Kondo Akiko, Saito Yoshiaki, Floricel Florin, Maegaki Yoshihiro, Ohno Kousaku
Division of Child Neurology, Institute of Neurological Sciences, Faculty of Medicine, Tottori University, 36-1 Nishi-cho, Yonago 680-8504, Japan.
Brain Dev. 2007 Aug;29(7):431-8. doi: 10.1016/j.braindev.2007.01.002. Epub 2007 Mar 1.
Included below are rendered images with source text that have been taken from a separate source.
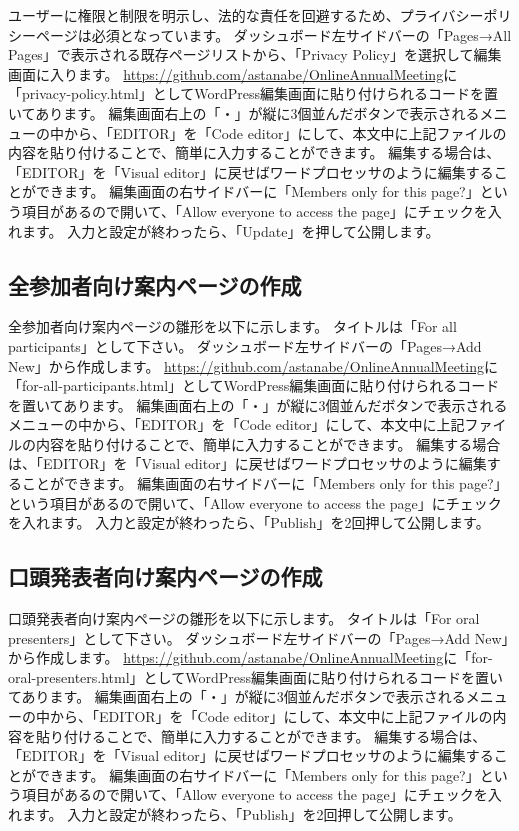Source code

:\documentclass[titlepage,10pt,a4paper,uplatex]{jsbook}
\begin{document}
ユーザーに権限と制限を明示し、法的な責任を回避するため、プライバシーポリシーページは必須となっています。
ダッシュボード左サイドバーの「Pages→All Pages」で表示される既存ページリストから、「Privacy Policy」を選択して編集画面に入ります。
\url{https://github.com/astanabe/OnlineAnnualMeeting}に「privacy-policy.html」としてWordPress編集画面に貼り付けられるコードを置いてあります。
編集画面右上の「・」が縦に3個並んだボタンで表示されるメニューの中から、「EDITOR」を「Code editor」にして、本文中に上記ファイルの内容を貼り付けることで、簡単に入力することができます。
編集する場合は、「EDITOR」を「Visual editor」に戻せばワードプロセッサのように編集することができます。
編集画面の右サイドバーに「Members only for this page?」という項目があるので開いて、「Allow everyone to access the page」にチェックを入れます。
入力と設定が終わったら、「Update」を押して公開します。

\subsection{全参加者向け案内ページの作成}

全参加者向け案内ページの雛形を以下に示します。
タイトルは「For all participants」として下さい。
ダッシュボード左サイドバーの「Pages→Add New」から作成します。
\url{https://github.com/astanabe/OnlineAnnualMeeting}に「for-all-participants.html」としてWordPress編集画面に貼り付けられるコードを置いてあります。
編集画面右上の「・」が縦に3個並んだボタンで表示されるメニューの中から、「EDITOR」を「Code editor」にして、本文中に上記ファイルの内容を貼り付けることで、簡単に入力することができます。
編集する場合は、「EDITOR」を「Visual editor」に戻せばワードプロセッサのように編集することができます。
編集画面の右サイドバーに「Members only for this page?」という項目があるので開いて、「Allow everyone to access the page」にチェックを入れます。
入力と設定が終わったら、「Publish」を2回押して公開します。

\subsection{口頭発表者向け案内ページの作成}

口頭発表者向け案内ページの雛形を以下に示します。
タイトルは「For oral presenters」として下さい。
ダッシュボード左サイドバーの「Pages→Add New」から作成します。
\url{https://github.com/astanabe/OnlineAnnualMeeting}に「for-oral-presenters.html」としてWordPress編集画面に貼り付けられるコードを置いてあります。
編集画面右上の「・」が縦に3個並んだボタンで表示されるメニューの中から、「EDITOR」を「Code editor」にして、本文中に上記ファイルの内容を貼り付けることで、簡単に入力することができます。
編集する場合は、「EDITOR」を「Visual editor」に戻せばワードプロセッサのように編集することができます。
編集画面の右サイドバーに「Members only for this page?」という項目があるので開いて、「Allow everyone to access the page」にチェックを入れます。
入力と設定が終わったら、「Publish」を2回押して公開します。
\end{document}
The severity of intellectual sequelae and prognosis varies in patients with congenital ocular motor apraxia (COMA). Here, we explored this phenomenon with regard to the accompanying oculomotor signs and gross motor development, as well as the subtentorial structure defects. Ten patients diagnosed with COMA (M:F=4:6, 4-37 years old) were reviewed. Four individuals who gained the ability to walk at 2 years or earlier showed normal intellect and social skills. Those who walked later often showed accompanying intellectual (5/6) and speech (6/6) disabilities. In this latter group, atypical oculomotor signs for COMA (presence of nystagmus, mild limitation of vertical gaze, slower head thrust, and marked improvement of lateral saccade during early childhood) were often noted (4/6). Minor anomalies of fingers and toes were also common in this group. Neuroimaging was conduced in nine patients (pneumoencepharography 1; computed tomography: 8, magnetic resonance imaging: 2). Dilatation of the fourth ventricle, mainly at the level of the midbrain or upper pons (n=7), and hypoplastic cerebellar vermis (n=6) were commonly observed in both the early- and late-walking groups. 'Molar tooth' signs (n=3) were exclusively noted in the late-walking group, and often accompanied by atypical oculomotor signs (3/3) and intellectual disabilities (2/3). Vermian hypoplasia and dilatation of the fourth ventricle at the upper brainstem level in COMA patients, with or without intellectual disabilities, suggested that the cardinal lesion for OMA may exist in these areas. The presence of a subset of 'atypical' COMA patients may suggest that COMA with subtle infratentorial abnormality represents a heterogeneous disease category, showing similar oculomotor disturbance. This review indicated that clinical and neuroradiological inspection might be valuable for prediction of long-term intellectual prognosis in COMA patients.
先天性眼球运动失用症(COMA)患者的智力后遗症严重程度和预后各不相同。在此,我们针对伴随的眼球运动体征、粗大运动发育以及幕下结构缺陷对这一现象进行了探究。回顾了10例被诊断为COMA的患者(男∶女 = 4∶6,年龄4 - 37岁)。4例在2岁或更早学会走路的个体智力和社交技能正常。走路较晚的个体常伴有智力残疾(5/6)和言语残疾(6/6)。在后一组中,常可见到COMA的非典型眼球运动体征(存在眼球震颤、垂直注视轻度受限、头部推挤动作较慢以及幼儿期外展扫视明显改善)(4/6)。该组中手指和脚趾的轻微异常也很常见。对9例患者进行了神经影像学检查(气脑造影1例;计算机断层扫描:8例,磁共振成像:2例)。在早走组和晚走组中均常见第四脑室扩张,主要位于中脑或脑桥上段水平(n = 7),以及小脑蚓部发育不全(n = 6)。“磨牙”征(n = 3)仅在晚走组中出现,且常伴有非典型眼球运动体征(3/3)和智力残疾(2/3)。COMA患者无论有无智力残疾,其小脑蚓部发育不全和上脑干水平第四脑室扩张提示OMA的主要病变可能存在于这些区域。存在一部分“非典型”COMA患者可能提示伴有轻微幕下异常的COMA代表一种异质性疾病类别,表现出相似的眼球运动障碍。本综述表明,临床和神经放射学检查可能对预测COMA患者的长期智力预后有价值。